▶ EXERCISE MATERIAL:
☆ ☆ ☆ ☆
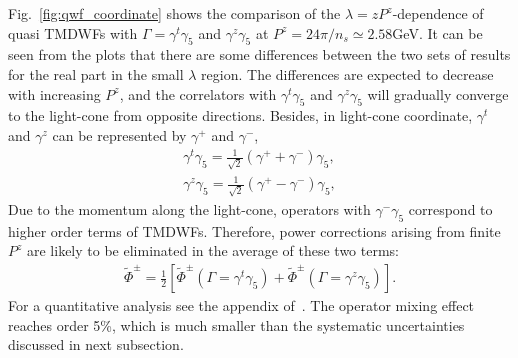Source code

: \documentclass[prd,aps,twocolumn,preprintnumbers, showpacs, nofootinbib,superscriptaddress,notitlepage]{revtex4-1}
\newcommand\bl{\color{blue}}
\begin{document}
Fig.~\ref{fig:qwf_coordinate} shows the comparison of the $\lambda= z   P^z$-dependence of quasi TMDWFs with $\Gamma=\gamma^t\gamma_5$ and $\gamma^z\gamma_5$ at $P^z=24\pi/n_s\simeq2.58$GeV. It can be seen from the plots that there are some differences between the two sets of results for the real part in  the small $\lambda$ region. The differences are expected to decrease with {\bl increasing $P^z$}, and the {\bl correlators} with $\gamma^t\gamma_5$ and $\gamma^z\gamma_5$ will gradually converge to the light-cone from opposite {\bl directions}. Besides, in light-cone coordinate, $\gamma^t$ and $\gamma^z$ can be represented by $\gamma^+$ and $\gamma^-$,
\begin{align}
\gamma^t\gamma_5=\frac{1}{\sqrt{2}}(\gamma^++\gamma^-)\gamma_5,\nonumber\\
\gamma^z\gamma_5=\frac{1}{\sqrt{2}}(\gamma^+-\gamma^-)\gamma_5,
\end{align}
Due to the momentum along the light-cone, {\bl operators} with $\gamma^-\gamma_5$ {\bl correspond to higher order terms} of TMDWFs. Therefore, power corrections {\bl arising} from finite $P^z$ are likely to be eliminated in the average of these two terms:
\begin{align}
\tilde{\Phi}^{\pm}=\frac{1}{2}\left[\tilde{\Phi}^{\pm}\left(\Gamma=\gamma^t\gamma_5\right) + \tilde{\Phi}^{\pm}\left(\Gamma=\gamma^z\gamma_5\right)\right].
\end{align}
{\bl For a quantitative analysis see the appendix of~\cite{LatticeParton:2020uhz}. The} operator mixing effect {\bl reaches order 5\%, which is} much smaller than the systematic uncertainties discussed in next subsection. 
\end{document}
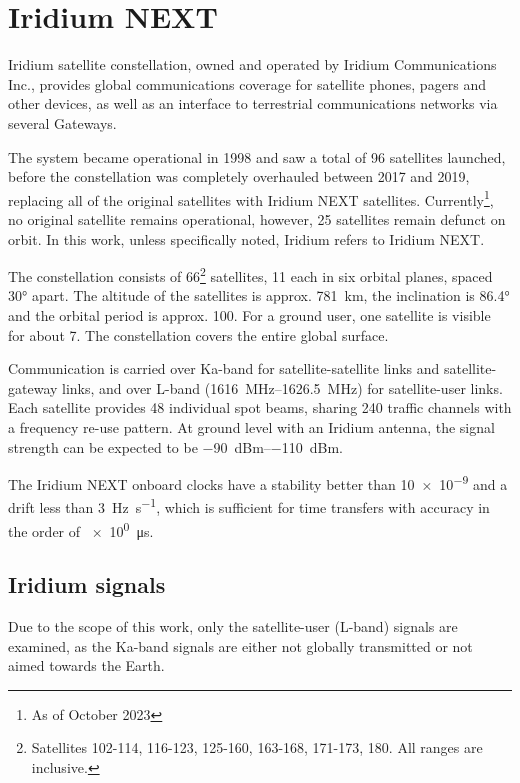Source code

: \section{Iridium NEXT}
\label{s_sat_iridium}
Iridium satellite constellation, owned and operated by Iridium Communications Inc., provides global communications coverage for satellite phones, pagers and other devices, as well as an interface to terrestrial communications networks via several Gateways.

The system became operational in 1998 and saw a total of 96 satellites launched, before the constellation was completely overhauled between 2017 and 2019, replacing all of the original satellites with Iridium NEXT satellites. Currently\footnote{As of October 2023}, no original satellite remains operational, however, 25 satellites remain defunct on orbit\cite{sat06}. In this work, unless specifically noted, Iridium refers to Iridium NEXT.

The constellation consists of 66\footnote{Satellites 102-114, 116-123, 125-160, 163-168, 171-173, 180. All ranges are inclusive.} satellites, 11 each in six orbital planes, spaced \ang{30} apart. The altitude of the satellites is approx. \qty{781}{\km}, the inclination is \ang{86.4} and the orbital period is approx. \qty{100}{\min}. For a ground user, one satellite is visible for about \qty{7}{\min}. The constellation covers the entire global surface\cite{sat01}.

Communication is carried over Ka-band for satellite-satellite links and satellite-gateway links, and over L-band (\qtyrange{1616}{1626.5}{\mega\hertz}) for satellite-user links. Each satellite provides 48 individual spot beams, sharing 240 traffic channels with a frequency re-use pattern\cite{sat07}. At ground level with an Iridium antenna, the signal strength can be expected to be \qtyrange{-90}{-110}{dBm}\cite{sop01}.

The Iridium NEXT onboard clocks have a stability better than \num{10e-9} and a drift less than \qty{3}{\hertz\per\s}, which is sufficient for time transfers with accuracy in the order of \qty{e0}{\micro\s}\cite{sop11}.

\subsection{Iridium signals}
\label{s_sat_iridium_signals}
Due to the scope of this work, only the satellite-user (L-band) signals are examined, as the Ka-band signals are either not globally transmitted or not aimed towards the Earth.

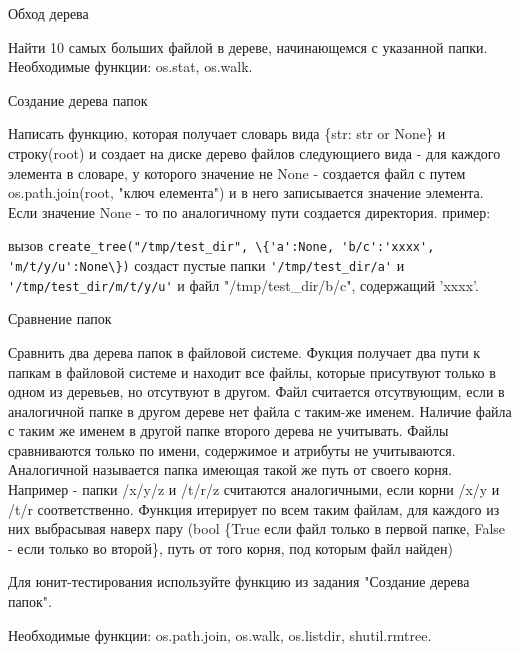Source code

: \documentclass{article}
\begin{document}
\begin{center} Обход дерева \end{center}
Найти 10 самых больших файлой в дереве, начинающемся с указанной папки.
Необходимые функции: os.stat, os.walk.
\newpage

\begin{center} Создание дерева папок \end{center}
Написать функцию, которая получает словарь вида 
\{str: str or None\} и строку(root) и создает на диске дерево файлов следующиего вида - 
для каждого элемента в словаре, у которого значение не None - создается файл 
с путем os.path.join(root, "ключ елемента") и в него записывается значение элемента.
Если значение None - то по аналогичному пути создается директория.
пример:

вызов \lstinline!create_tree("/tmp/test_dir", \{'a':None, 'b/c':'xxxx', 'm/t/y/u':None\})!
создаст пустые папки \lstinline!'/tmp/test_dir/a'! и \lstinline!'/tmp/test_dir/m/t/y/u'!
и файл "/tmp/test\_dir/b/c", содержащий 'xxxx'.

\newpage

\begin{center} Сравнение папок \end{center}
Сравнить два дерева папок в файловой системе. Фукция получает два пути к 
папкам в файловой системе и находит все файлы, которые присутвуют только в 
одном из деревьев, но отсутвуют в другом. Файл считается отсутвующим, если 
в аналогичной папке в другом дереве нет файла с таким-же именем. Наличие файла 
с таким же именем в другой папке второго дерева не учитывать. Файлы сравниваются
только по имени, содержимое и атрибуты не учитываются. Аналогичной называется 
папка имеющая такой же путь от своего корня. Например - папки
/x/y/z и /t/r/z считаются аналогичными, если корни /x/y и /t/r соответственно.
Функция итерирует по всем таким файлам, для каждого из них выбрасывая наверх
пару (bool \{True если файл только в первой папке, False - если только во второй\},
 путь от того корня, под которым файл найден)

Для юнит-тестирования используйте функцию из задания "Создание дерева папок".

Необходимые функции: os.path.join, os.walk, os.listdir, shutil.rmtree.
\newpage
\end{document}
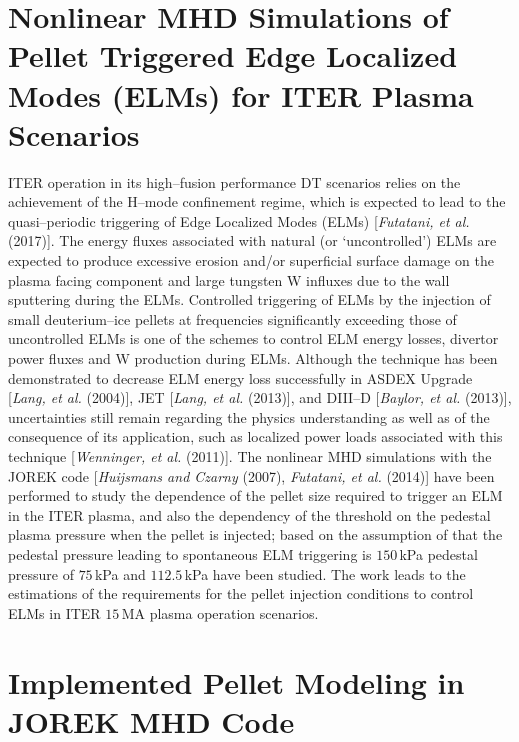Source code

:\documentclass[a4paper,openany,12pt]{book}
\begin{document}
{%
\section[Nonlinear MHD Simulations]{Nonlinear MHD Simulations of Pellet Triggered Edge Localized Modes (ELMs) for ITER Plasma Scenarios}

ITER operation in its high--fusion performance DT scenarios relies on the achievement of the H--mode confinement regime, which is expected to lead to the quasi--periodic triggering of Edge Localized Modes (ELMs) [\emph{Futatani, et al.} (2017)]. The energy fluxes associated with natural (or `uncontrolled') ELMs are expected to produce excessive erosion and/or superficial surface damage on the plasma facing component and large tungsten W influxes due to the wall sputtering during the ELMs. Controlled triggering of ELMs by the injection of small deuterium--ice pellets at frequencies significantly exceeding those of uncontrolled ELMs is one of the schemes to control ELM energy losses, divertor power fluxes and W production during ELMs. Although the technique has been demonstrated to decrease ELM energy loss successfully in ASDEX Upgrade [\emph{Lang, et al.} (2004)], JET [\emph{Lang, et al.} (2013)], and DIII--D [\emph{Baylor, et al.} (2013)], uncertainties still remain regarding the physics understanding as well as of the consequence of its application, such as localized power loads associated with this technique [\emph{Wenninger, et al.} (2011)]. The nonlinear MHD simulations with the JOREK code [\emph{Huijsmans and Czarny} (2007), \emph{Futatani, et al.} (2014)] have been performed to study the dependence of the pellet size required to trigger an ELM in the ITER plasma, and also the dependency of the threshold on the pedestal plasma pressure when the pellet is injected; based on the assumption of that the pedestal pressure leading to spontaneous ELM triggering is $150\,$kPa pedestal pressure of $75\,$kPa and 
$112.5\,$kPa have been studied. The work leads to the estimations of the requirements for the pellet injection conditions to control ELMs in ITER $15\,$MA plasma operation scenarios.

\section{Implemented Pellet Modeling in JOREK MHD Code}

}
\end{document}

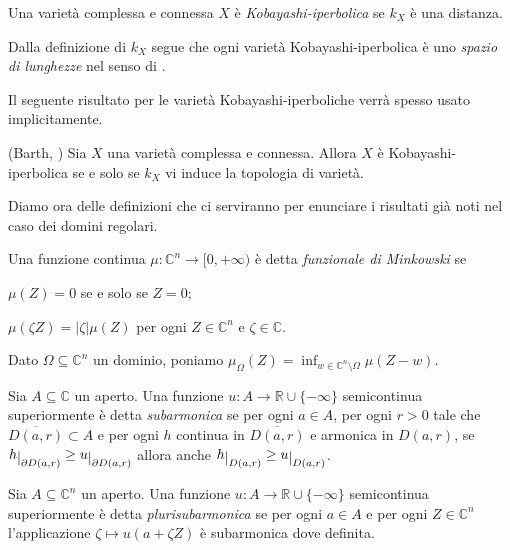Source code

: \begin{defn}
    Una varietà complessa e connessa $X$ è \textit{Kobayashi-iperbolica} se $k_X$ è una distanza.
\end{defn}

\begin{oss} \label{lengthspace}
    Dalla definizione di $k_X$ segue che ogni varietà Kobayashi-iperbolica è uno \textit{spazio di lunghezze} nel senso di \cite[Part I, Definition 3.1]{BH}.
\end{oss}

Il seguente risultato per le varietà Kobayashi-iperboliche verrà spesso usato implicitamente.

\begin{prop}
    (Barth, \cite{B}) Sia $X$ una varietà complessa e connessa. Allora $X$ è Kobayashi-iperbolica se e solo se $k_X$ vi induce la topologia di varietà.
\end{prop}

Diamo ora delle definizioni che ci serviranno per enunciare i risultati già noti nel caso dei domini regolari.

\begin{defn}
    Una funzione continua $\mu:\mathbb{C}^n \longrightarrow [0,+\infty)$ è detta \textit{funzionale di Minkowski} se
    \begin{nlist}
        \item $\mu(Z)=0$ se e solo se $Z=0$;
        \item $\mu(\zeta Z)=|\zeta|\mu(Z)$ per ogni $Z \in \mathbb{C}^n$ e $\zeta\in\mathbb{C}$.
    \end{nlist}
    Dato $\Omega\subseteq\mathbb{C}^n$ un dominio, poniamo $\mu_{\Omega}(Z)=\displaystyle\inf_{w\in\mathbb{C}^n\setminus\Omega}\mu(Z-w)$.
\end{defn}

\begin{defn}
    Sia $A\subseteq\mathbb{C}$ un aperto. Una funzione $u:A \longrightarrow \mathbb{R}\cup\{-\infty\}$ semicontinua superiormente è detta \textit{subarmonica} se per ogni $a \in A$, per ogni $r>0$ tale che $\overline{D(a,r)} \subset A$ e per ogni $h$ continua in $\overline{D(a,r)}$ e armonica in $D(a,r)$, se $h\restrict{\partial D(a,r)} \ge u\restrict{\partial D(a,r)}$ allora anche $h\restrict{D(a,r)} \ge u \restrict{D(a,r)}$.

    Sia $A\subseteq\mathbb{C}^n$ un aperto. Una funzione $u:A \longrightarrow \mathbb{R}\cup\{-\infty\}$ semicontinua superiormente è detta \textit{plurisubarmonica} se per ogni $a \in A$ e per ogni $Z \in \mathbb{C}^n$ l'applicazione $\zeta \longmapsto u(a+\zeta Z)$ è subarmonica dove definita.
\end{defn}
☆ ☆ ☆ ☆
▶ EXERCISE PROMPT: Write down how many lines of the data above contain the word "semicontinua", with nothing else.

▶ ANSWER TO THE EXERCISE: 2